- SOURCE MATERIAL -

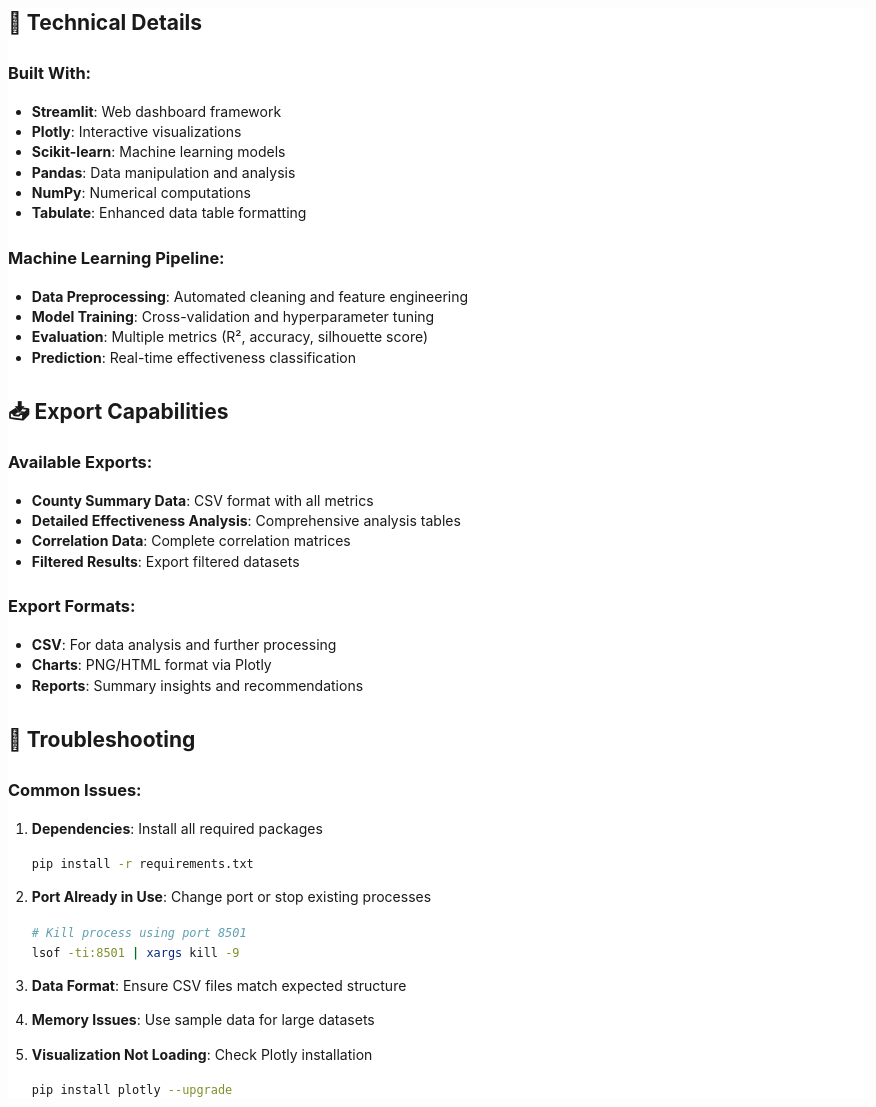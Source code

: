## 🔧 Technical Details

### Built With:
- **Streamlit**: Web dashboard framework
- **Plotly**: Interactive visualizations
- **Scikit-learn**: Machine learning models
- **Pandas**: Data manipulation and analysis
- **NumPy**: Numerical computations
- **Tabulate**: Enhanced data table formatting

### Machine Learning Pipeline:
- **Data Preprocessing**: Automated cleaning and feature engineering
- **Model Training**: Cross-validation and hyperparameter tuning
- **Evaluation**: Multiple metrics (R², accuracy, silhouette score)
- **Prediction**: Real-time effectiveness classification

## 📥 Export Capabilities

### Available Exports:
- **County Summary Data**: CSV format with all metrics
- **Detailed Effectiveness Analysis**: Comprehensive analysis tables
- **Correlation Data**: Complete correlation matrices
- **Filtered Results**: Export filtered datasets

### Export Formats:
- **CSV**: For data analysis and further processing
- **Charts**: PNG/HTML format via Plotly
- **Reports**: Summary insights and recommendations

## 🚨 Troubleshooting

### Common Issues:

1. **Dependencies**: Install all required packages
   ```bash
   pip install -r requirements.txt
   ```

2. **Port Already in Use**: Change port or stop existing processes
   ```bash
   # Kill process using port 8501
   lsof -ti:8501 | xargs kill -9
   ```

3. **Data Format**: Ensure CSV files match expected structure

4. **Memory Issues**: Use sample data for large datasets

5. **Visualization Not Loading**: Check Plotly installation
   ```bash
   pip install plotly --upgrade
   ```
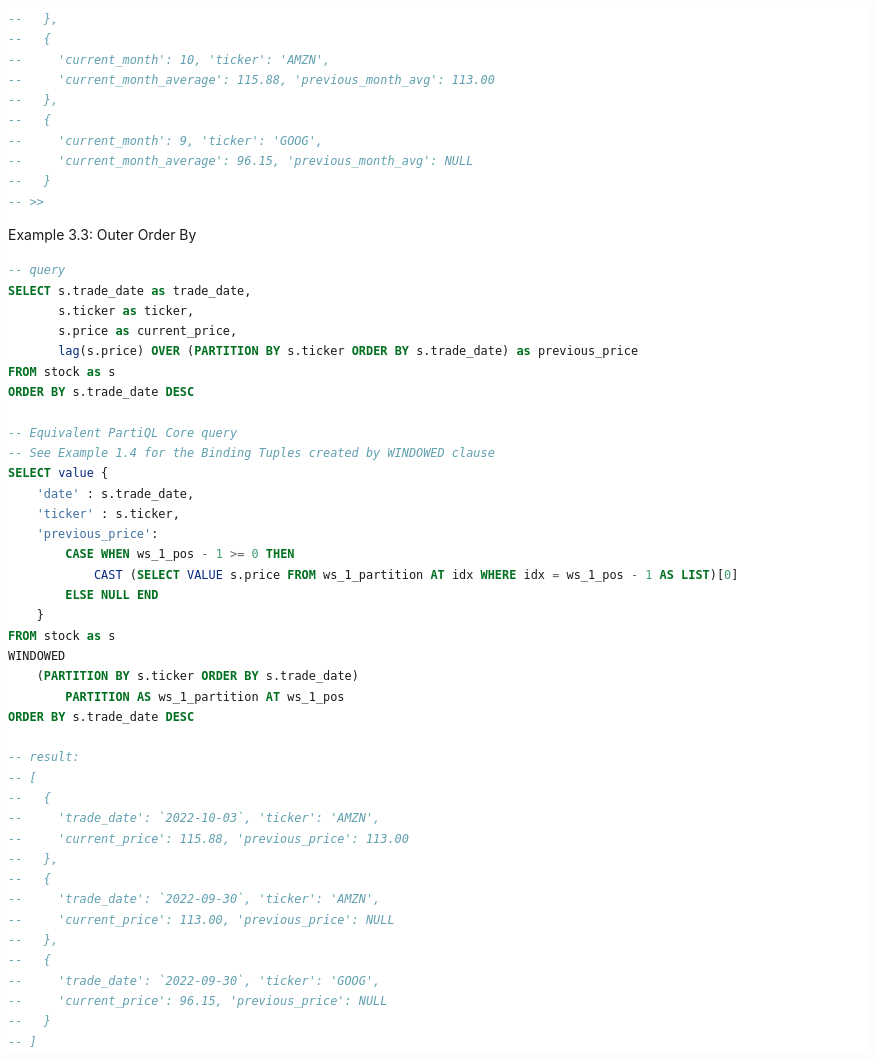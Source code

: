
 ```sql
--   },
--   {
--     'current_month': 10, 'ticker': 'AMZN',
--     'current_month_average': 115.88, 'previous_month_avg': 113.00
--   },
--   {
--     'current_month': 9, 'ticker': 'GOOG',
--     'current_month_average': 96.15, 'previous_month_avg': NULL
--   }
-- >>
```

Example 3.3: Outer Order By

```sql
-- query
SELECT s.trade_date as trade_date,
       s.ticker as ticker,
       s.price as current_price,
       lag(s.price) OVER (PARTITION BY s.ticker ORDER BY s.trade_date) as previous_price
FROM stock as s
ORDER BY s.trade_date DESC

-- Equivalent PartiQL Core query
-- See Example 1.4 for the Binding Tuples created by WINDOWED clause 
SELECT value {
    'date' : s.trade_date,
    'ticker' : s.ticker,
    'previous_price': 
        CASE WHEN ws_1_pos - 1 >= 0 THEN
            CAST (SELECT VALUE s.price FROM ws_1_partition AT idx WHERE idx = ws_1_pos - 1 AS LIST)[0]
        ELSE NULL END
    }
FROM stock as s
WINDOWED
    (PARTITION BY s.ticker ORDER BY s.trade_date) 
        PARTITION AS ws_1_partition AT ws_1_pos
ORDER BY s.trade_date DESC

-- result:
-- [
--   {
--     'trade_date': `2022-10-03`, 'ticker': 'AMZN',
--     'current_price': 115.88, 'previous_price': 113.00
--   },
--   {
--     'trade_date': `2022-09-30`, 'ticker': 'AMZN',
--     'current_price': 113.00, 'previous_price': NULL
--   },
--   {
--     'trade_date': `2022-09-30`, 'ticker': 'GOOG',
--     'current_price': 96.15, 'previous_price': NULL
--   }
-- ]
```
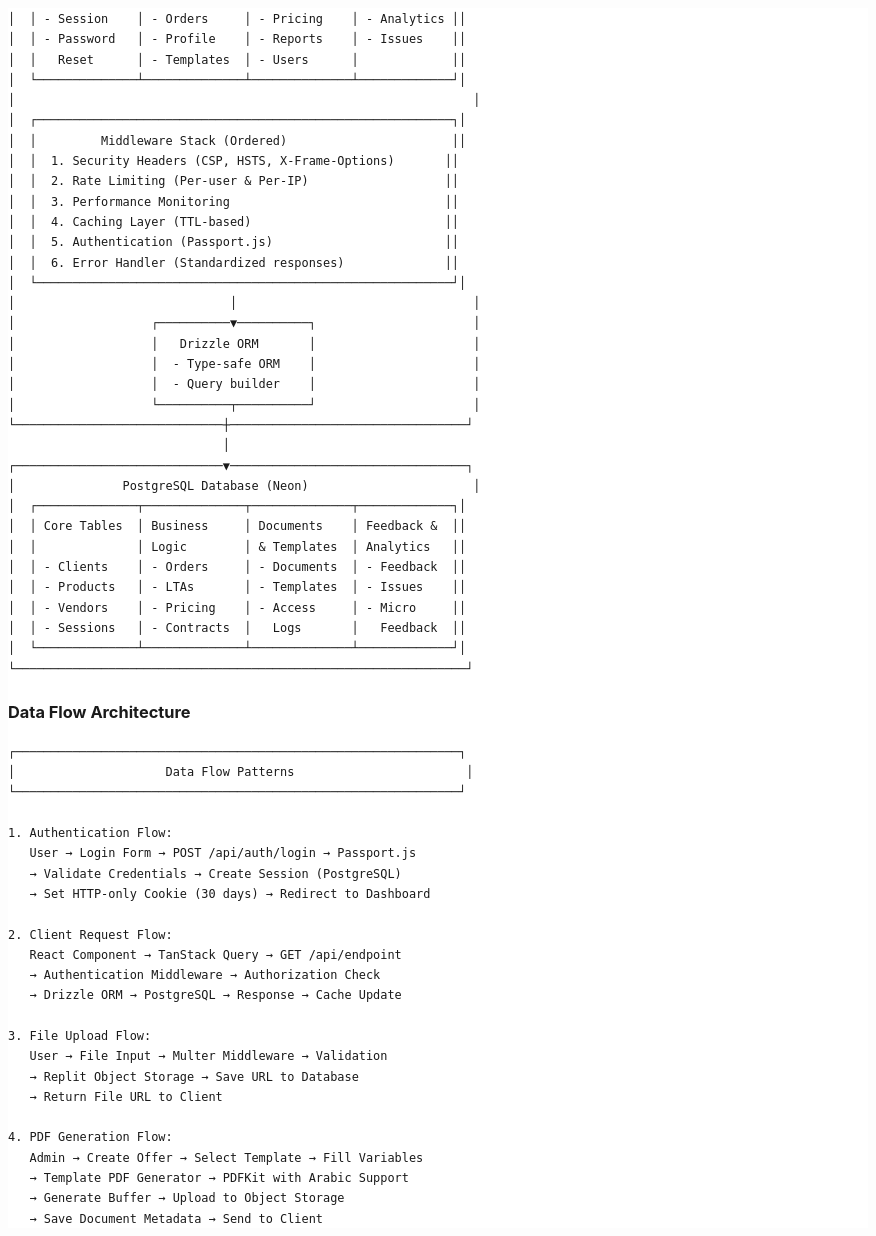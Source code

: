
```
│  │ - Session    │ - Orders     │ - Pricing    │ - Analytics ││
│  │ - Password   │ - Profile    │ - Reports    │ - Issues    ││
│  │   Reset      │ - Templates  │ - Users      │             ││
│  └──────────────┴──────────────┴──────────────┴─────────────┘│
│                                                                │
│  ┌──────────────────────────────────────────────────────────┐│
│  │         Middleware Stack (Ordered)                       ││
│  │  1. Security Headers (CSP, HSTS, X-Frame-Options)       ││
│  │  2. Rate Limiting (Per-user & Per-IP)                   ││
│  │  3. Performance Monitoring                              ││
│  │  4. Caching Layer (TTL-based)                           ││
│  │  5. Authentication (Passport.js)                        ││
│  │  6. Error Handler (Standardized responses)              ││
│  └──────────────────────────────────────────────────────────┘│
│                              │                                 │
│                   ┌──────────▼──────────┐                      │
│                   │   Drizzle ORM       │                      │
│                   │  - Type-safe ORM    │                      │
│                   │  - Query builder    │                      │
│                   └──────────┬──────────┘                      │
└─────────────────────────────┼─────────────────────────────────┘
                              │
┌─────────────────────────────▼─────────────────────────────────┐
│               PostgreSQL Database (Neon)                       │
│  ┌──────────────┬──────────────┬──────────────┬─────────────┐│
│  │ Core Tables  │ Business     │ Documents    │ Feedback &  ││
│  │              │ Logic        │ & Templates  │ Analytics   ││
│  │ - Clients    │ - Orders     │ - Documents  │ - Feedback  ││
│  │ - Products   │ - LTAs       │ - Templates  │ - Issues    ││
│  │ - Vendors    │ - Pricing    │ - Access     │ - Micro     ││
│  │ - Sessions   │ - Contracts  │   Logs       │   Feedback  ││
│  └──────────────┴──────────────┴──────────────┴─────────────┘│
└───────────────────────────────────────────────────────────────┘
```

### Data Flow Architecture

```
┌──────────────────────────────────────────────────────────────┐
│                     Data Flow Patterns                        │
└──────────────────────────────────────────────────────────────┘

1. Authentication Flow:
   User → Login Form → POST /api/auth/login → Passport.js 
   → Validate Credentials → Create Session (PostgreSQL)
   → Set HTTP-only Cookie (30 days) → Redirect to Dashboard

2. Client Request Flow:
   React Component → TanStack Query → GET /api/endpoint
   → Authentication Middleware → Authorization Check
   → Drizzle ORM → PostgreSQL → Response → Cache Update

3. File Upload Flow:
   User → File Input → Multer Middleware → Validation
   → Replit Object Storage → Save URL to Database
   → Return File URL to Client

4. PDF Generation Flow:
   Admin → Create Offer → Select Template → Fill Variables
   → Template PDF Generator → PDFKit with Arabic Support
   → Generate Buffer → Upload to Object Storage
   → Save Document Metadata → Send to Client

```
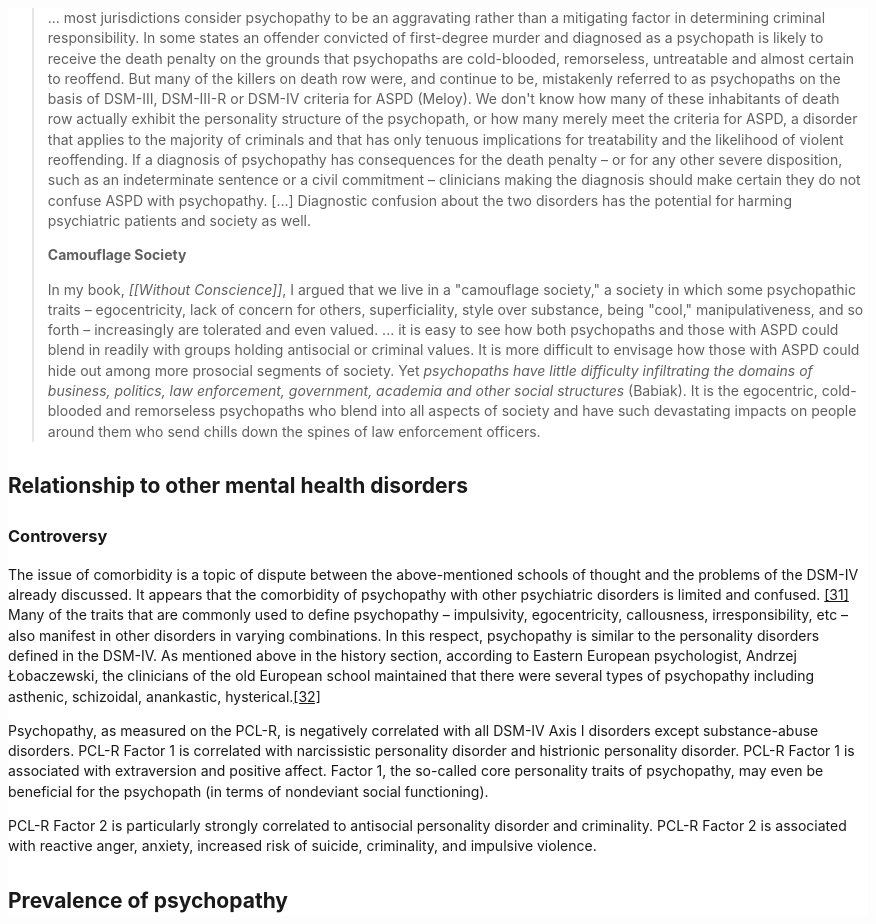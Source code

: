 > ... most jurisdictions consider psychopathy to be an aggravating rather than a mitigating factor in determining criminal responsibility. In some states an offender convicted of first-degree murder and diagnosed as a psychopath is likely to receive the death penalty on the grounds that psychopaths are cold-blooded, remorseless, untreatable and almost certain to reoffend. But many of the killers on death row were, and continue to be, mistakenly referred to as psychopaths on the basis of DSM-III, DSM-III-R or DSM-IV criteria for ASPD (Meloy). We don't know how many of these inhabitants of death row actually exhibit the personality structure of the psychopath, or how many merely meet the criteria for ASPD, a disorder that applies to the majority of criminals and that has only tenuous implications for treatability and the likelihood of violent reoffending. If a diagnosis of psychopathy has consequences for the death penalty – or for any other severe disposition, such as an indeterminate sentence or a civil commitment – clinicians making the diagnosis should make certain they do not confuse ASPD with psychopathy. \[...\] Diagnostic confusion about the two disorders has the potential for harming psychiatric patients and society as well.
> 
> **Camouflage Society**
> 
> In my book, _[[Without Conscience]]_, I argued that we live in a "camouflage society," a society in which some psychopathic traits – egocentricity, lack of concern for others, superficiality, style over substance, being "cool," manipulativeness, and so forth – increasingly are tolerated and even valued. ... it is easy to see how both psychopaths and those with ASPD could blend in readily with groups holding antisocial or criminal values. It is more difficult to envisage how those with ASPD could hide out among more prosocial segments of society. Yet _psychopaths have little difficulty infiltrating the domains of business, politics, law enforcement, government, academia and other social structures_ (Babiak). It is the egocentric, cold-blooded and remorseless psychopaths who blend into all aspects of society and have such devastating impacts on people around them who send chills down the spines of law enforcement officers.

Relationship to other mental health disorders
---------------------------------------------

### Controversy

The issue of comorbidity is a topic of dispute between the above-mentioned schools of thought and the problems of the DSM-IV already discussed. It appears that the comorbidity of psychopathy with other psychiatric disorders is limited and confused. [\[31\]](#cite_note-31) Many of the traits that are commonly used to define psychopathy – impulsivity, egocentricity, callousness, irresponsibility, etc – also manifest in other disorders in varying combinations. In this respect, psychopathy is similar to the personality disorders defined in the DSM-IV. As mentioned above in the history section, according to Eastern European psychologist, Andrzej Łobaczewski, the clinicians of the old European school maintained that there were several types of psychopathy including asthenic, schizoidal, anankastic, hysterical.[\[32\]](#cite_note-32)

Psychopathy, as measured on the PCL-R, is negatively correlated with all DSM-IV Axis I disorders except substance-abuse disorders. PCL-R Factor 1 is correlated with narcissistic personality disorder and histrionic personality disorder. PCL-R Factor 1 is associated with extraversion and positive affect. Factor 1, the so-called core personality traits of psychopathy, may even be beneficial for the psychopath (in terms of nondeviant social functioning).

PCL-R Factor 2 is particularly strongly correlated to antisocial personality disorder and criminality. PCL-R Factor 2 is associated with reactive anger, anxiety, increased risk of suicide, criminality, and impulsive violence.

Prevalence of psychopathy
-------------------------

- DIRECTIONS -
Starting at the line that has "## 📥 Export Capabilities" and ending at the line that has "- **Charts**: PNG/HTML format via Plotly", please write out the lines above exactly, leaving out all others.

- ANSWER TO THIS EXERCISE -
## 📥 Export Capabilities

### Available Exports:
- **County Summary Data**: CSV format with all metrics
- **Detailed Effectiveness Analysis**: Comprehensive analysis tables
- **Correlation Data**: Complete correlation matrices
- **Filtered Results**: Export filtered datasets

### Export Formats:
- **CSV**: For data analysis and further processing
- **Charts**: PNG/HTML format via Plotly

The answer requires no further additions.